• PROMPT: Your response should be the lines from the one containing "tipografía. Ahí está" through the end of the material, copied exactly and with nothing added.

• TASK INPUTS:
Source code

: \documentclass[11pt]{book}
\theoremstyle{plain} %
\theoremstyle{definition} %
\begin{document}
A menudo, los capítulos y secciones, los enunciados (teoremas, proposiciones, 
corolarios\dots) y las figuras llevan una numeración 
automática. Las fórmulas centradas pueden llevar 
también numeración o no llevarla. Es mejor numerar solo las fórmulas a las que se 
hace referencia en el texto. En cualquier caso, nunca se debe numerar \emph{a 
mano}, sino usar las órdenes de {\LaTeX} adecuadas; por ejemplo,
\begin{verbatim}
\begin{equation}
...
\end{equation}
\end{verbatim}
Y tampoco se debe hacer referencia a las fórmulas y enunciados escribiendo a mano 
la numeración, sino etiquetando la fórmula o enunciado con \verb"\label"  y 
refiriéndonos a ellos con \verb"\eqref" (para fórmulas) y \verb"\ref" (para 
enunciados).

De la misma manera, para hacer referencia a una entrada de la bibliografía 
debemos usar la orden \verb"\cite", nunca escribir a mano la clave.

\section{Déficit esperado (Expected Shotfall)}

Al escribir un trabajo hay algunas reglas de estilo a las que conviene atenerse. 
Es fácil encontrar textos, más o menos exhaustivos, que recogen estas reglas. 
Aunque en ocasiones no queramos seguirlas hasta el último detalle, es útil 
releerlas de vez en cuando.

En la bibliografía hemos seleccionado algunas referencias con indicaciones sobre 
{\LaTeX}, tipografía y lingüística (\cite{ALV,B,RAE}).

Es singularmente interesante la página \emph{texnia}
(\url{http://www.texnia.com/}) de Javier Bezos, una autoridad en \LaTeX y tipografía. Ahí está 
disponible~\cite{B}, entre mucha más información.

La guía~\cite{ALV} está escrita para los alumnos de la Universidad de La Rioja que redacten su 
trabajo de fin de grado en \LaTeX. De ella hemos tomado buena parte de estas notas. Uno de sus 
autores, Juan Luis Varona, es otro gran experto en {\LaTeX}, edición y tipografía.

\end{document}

• ANSWER FOR THE TASK:
(\url{http://www.texnia.com/}) de Javier Bezos, una autoridad en \LaTeX y tipografía. Ahí está 
disponible~\cite{B}, entre mucha más información.

La guía~\cite{ALV} está escrita para los alumnos de la Universidad de La Rioja que redacten su 
trabajo de fin de grado en \LaTeX. De ella hemos tomado buena parte de estas notas. Uno de sus 
autores, Juan Luis Varona, es otro gran experto en {\LaTeX}, edición y tipografía.

\end{document}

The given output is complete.